What you have to do
Could you copy out every line of the data where the word "mapy" occurs?

Stored data
========

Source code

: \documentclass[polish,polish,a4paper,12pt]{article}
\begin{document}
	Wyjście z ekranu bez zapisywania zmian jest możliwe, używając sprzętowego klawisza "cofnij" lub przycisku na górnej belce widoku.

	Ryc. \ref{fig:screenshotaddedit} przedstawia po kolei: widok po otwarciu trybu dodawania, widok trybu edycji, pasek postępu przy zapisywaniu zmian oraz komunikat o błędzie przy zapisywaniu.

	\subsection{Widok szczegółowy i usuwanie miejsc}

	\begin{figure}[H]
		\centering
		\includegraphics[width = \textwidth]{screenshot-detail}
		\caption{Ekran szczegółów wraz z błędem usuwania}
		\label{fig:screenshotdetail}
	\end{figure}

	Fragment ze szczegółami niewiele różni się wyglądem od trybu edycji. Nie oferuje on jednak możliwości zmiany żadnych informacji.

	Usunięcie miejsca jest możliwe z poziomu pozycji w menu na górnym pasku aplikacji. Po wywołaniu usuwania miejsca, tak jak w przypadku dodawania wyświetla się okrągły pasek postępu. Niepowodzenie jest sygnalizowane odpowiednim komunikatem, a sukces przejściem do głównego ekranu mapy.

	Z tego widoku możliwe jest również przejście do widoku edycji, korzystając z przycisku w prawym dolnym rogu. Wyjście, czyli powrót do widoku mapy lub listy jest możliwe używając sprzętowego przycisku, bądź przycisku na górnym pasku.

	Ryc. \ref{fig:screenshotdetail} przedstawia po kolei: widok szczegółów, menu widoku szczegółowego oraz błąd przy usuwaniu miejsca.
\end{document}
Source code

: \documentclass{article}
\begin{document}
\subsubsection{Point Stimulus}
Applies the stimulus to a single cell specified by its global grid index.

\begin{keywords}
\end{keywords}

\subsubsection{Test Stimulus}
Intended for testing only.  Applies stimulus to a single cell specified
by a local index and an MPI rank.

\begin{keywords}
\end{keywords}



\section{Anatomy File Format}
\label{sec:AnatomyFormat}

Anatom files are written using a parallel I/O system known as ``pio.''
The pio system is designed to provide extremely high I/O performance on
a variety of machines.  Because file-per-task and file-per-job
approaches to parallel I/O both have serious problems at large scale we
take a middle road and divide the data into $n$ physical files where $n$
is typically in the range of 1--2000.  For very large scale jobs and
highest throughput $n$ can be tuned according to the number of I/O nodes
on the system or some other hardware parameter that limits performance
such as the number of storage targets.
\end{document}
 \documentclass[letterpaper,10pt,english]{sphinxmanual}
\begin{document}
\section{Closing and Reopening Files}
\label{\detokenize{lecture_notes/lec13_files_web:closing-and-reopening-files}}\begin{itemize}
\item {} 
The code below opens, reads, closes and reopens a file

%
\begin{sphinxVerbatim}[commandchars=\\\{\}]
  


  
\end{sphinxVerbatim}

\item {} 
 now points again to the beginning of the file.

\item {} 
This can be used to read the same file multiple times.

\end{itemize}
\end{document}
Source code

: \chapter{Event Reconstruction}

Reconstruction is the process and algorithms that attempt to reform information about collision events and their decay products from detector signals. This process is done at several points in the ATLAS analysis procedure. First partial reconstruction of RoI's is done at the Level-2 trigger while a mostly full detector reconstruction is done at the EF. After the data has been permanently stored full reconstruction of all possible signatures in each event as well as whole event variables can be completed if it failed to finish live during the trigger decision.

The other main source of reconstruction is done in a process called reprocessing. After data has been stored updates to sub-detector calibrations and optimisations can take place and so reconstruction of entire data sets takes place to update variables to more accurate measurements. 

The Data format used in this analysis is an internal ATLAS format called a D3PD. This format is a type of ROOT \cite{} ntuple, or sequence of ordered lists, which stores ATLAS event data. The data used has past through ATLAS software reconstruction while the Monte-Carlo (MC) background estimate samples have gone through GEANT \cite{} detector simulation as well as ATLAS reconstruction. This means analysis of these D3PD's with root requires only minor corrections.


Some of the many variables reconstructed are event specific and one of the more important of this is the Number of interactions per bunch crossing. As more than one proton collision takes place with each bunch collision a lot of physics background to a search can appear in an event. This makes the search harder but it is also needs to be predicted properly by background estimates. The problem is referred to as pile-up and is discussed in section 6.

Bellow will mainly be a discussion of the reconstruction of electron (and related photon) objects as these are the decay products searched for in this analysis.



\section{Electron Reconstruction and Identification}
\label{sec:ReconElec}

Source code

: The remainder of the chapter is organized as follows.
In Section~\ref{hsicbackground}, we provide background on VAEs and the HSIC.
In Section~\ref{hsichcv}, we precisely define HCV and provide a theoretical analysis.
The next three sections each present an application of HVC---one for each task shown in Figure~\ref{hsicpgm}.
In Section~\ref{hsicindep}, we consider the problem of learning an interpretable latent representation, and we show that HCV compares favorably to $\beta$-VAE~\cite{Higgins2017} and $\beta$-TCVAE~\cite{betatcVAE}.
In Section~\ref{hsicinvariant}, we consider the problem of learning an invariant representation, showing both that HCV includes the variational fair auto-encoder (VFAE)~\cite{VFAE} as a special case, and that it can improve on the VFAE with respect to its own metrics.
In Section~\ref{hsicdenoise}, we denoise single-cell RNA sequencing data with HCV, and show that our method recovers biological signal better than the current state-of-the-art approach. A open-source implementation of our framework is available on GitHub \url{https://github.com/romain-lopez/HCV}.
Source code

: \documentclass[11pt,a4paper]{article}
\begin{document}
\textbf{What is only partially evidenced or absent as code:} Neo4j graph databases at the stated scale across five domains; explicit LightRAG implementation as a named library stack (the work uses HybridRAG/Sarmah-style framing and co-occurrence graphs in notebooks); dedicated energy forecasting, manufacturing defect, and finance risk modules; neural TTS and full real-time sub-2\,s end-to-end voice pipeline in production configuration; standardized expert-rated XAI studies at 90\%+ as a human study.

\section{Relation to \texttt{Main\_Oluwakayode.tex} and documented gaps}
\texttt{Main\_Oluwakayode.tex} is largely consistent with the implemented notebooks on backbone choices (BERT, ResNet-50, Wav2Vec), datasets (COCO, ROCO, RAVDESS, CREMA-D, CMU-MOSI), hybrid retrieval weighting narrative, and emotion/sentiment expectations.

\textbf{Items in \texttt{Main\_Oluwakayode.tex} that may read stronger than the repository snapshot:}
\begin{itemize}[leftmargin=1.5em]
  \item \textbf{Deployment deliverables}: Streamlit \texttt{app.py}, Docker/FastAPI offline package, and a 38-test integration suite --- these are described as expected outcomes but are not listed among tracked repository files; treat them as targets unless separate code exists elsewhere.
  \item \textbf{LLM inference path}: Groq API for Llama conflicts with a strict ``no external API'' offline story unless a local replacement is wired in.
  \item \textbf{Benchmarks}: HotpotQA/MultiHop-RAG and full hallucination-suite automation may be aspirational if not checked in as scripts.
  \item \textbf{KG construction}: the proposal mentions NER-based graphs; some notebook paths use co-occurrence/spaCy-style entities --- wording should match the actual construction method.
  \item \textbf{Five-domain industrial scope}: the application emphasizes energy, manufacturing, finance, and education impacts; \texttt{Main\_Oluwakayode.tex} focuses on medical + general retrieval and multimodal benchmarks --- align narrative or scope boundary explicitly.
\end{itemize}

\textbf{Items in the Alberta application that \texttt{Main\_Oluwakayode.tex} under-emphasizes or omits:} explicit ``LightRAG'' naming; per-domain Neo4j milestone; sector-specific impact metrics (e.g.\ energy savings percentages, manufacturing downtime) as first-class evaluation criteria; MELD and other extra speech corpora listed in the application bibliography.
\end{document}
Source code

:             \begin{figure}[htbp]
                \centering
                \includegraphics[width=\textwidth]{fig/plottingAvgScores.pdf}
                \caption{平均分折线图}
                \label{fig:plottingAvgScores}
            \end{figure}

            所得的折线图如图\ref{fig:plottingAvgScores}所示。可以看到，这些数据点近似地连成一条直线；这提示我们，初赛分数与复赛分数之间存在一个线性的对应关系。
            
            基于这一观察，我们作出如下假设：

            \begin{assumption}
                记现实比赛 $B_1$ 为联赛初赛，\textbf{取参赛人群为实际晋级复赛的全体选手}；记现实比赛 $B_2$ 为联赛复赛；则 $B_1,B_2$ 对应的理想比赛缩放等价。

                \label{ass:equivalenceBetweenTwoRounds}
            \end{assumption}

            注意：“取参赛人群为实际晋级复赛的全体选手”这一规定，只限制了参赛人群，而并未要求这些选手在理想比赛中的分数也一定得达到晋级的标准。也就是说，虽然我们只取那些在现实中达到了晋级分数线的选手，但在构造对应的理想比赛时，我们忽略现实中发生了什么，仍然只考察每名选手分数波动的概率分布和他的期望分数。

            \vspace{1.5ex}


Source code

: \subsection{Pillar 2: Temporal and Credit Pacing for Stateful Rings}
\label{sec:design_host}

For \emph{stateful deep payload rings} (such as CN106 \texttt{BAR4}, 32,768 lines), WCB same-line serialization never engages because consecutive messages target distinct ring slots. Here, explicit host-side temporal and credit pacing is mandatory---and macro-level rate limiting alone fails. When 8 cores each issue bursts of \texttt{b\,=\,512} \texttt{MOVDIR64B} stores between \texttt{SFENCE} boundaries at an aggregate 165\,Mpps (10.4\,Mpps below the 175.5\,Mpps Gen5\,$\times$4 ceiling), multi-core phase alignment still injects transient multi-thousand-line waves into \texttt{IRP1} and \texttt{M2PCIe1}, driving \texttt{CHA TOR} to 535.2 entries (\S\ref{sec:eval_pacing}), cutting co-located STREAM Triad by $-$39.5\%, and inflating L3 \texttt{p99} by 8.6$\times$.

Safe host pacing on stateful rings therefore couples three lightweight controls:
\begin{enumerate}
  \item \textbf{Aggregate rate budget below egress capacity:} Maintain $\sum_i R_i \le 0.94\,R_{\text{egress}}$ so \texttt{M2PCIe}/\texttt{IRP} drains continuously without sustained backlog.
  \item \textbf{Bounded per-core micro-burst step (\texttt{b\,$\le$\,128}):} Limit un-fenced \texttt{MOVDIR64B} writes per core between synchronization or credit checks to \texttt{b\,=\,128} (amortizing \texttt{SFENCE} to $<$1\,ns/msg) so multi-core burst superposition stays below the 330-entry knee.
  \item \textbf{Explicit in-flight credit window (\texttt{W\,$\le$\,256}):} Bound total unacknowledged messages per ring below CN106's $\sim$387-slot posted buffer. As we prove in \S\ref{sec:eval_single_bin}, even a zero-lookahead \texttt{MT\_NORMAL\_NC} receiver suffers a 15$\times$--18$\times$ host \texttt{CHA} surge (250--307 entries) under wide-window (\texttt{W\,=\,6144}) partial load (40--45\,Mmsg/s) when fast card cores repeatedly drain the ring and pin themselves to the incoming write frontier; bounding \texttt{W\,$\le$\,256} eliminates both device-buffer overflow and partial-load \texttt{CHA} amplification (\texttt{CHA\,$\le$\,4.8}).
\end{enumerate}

========

Solution below
	Usunięcie miejsca jest możliwe z poziomu pozycji w menu na górnym pasku aplikacji. Po wywołaniu usuwania miejsca, tak jak w przypadku dodawania wyświetla się okrągły pasek postępu. Niepowodzenie jest sygnalizowane odpowiednim komunikatem, a sukces przejściem do głównego ekranu mapy.
	Z tego widoku możliwe jest również przejście do widoku edycji, korzystając z przycisku w prawym dolnym rogu. Wyjście, czyli powrót do widoku mapy lub listy jest możliwe używając sprzętowego przycisku, bądź przycisku na górnym pasku.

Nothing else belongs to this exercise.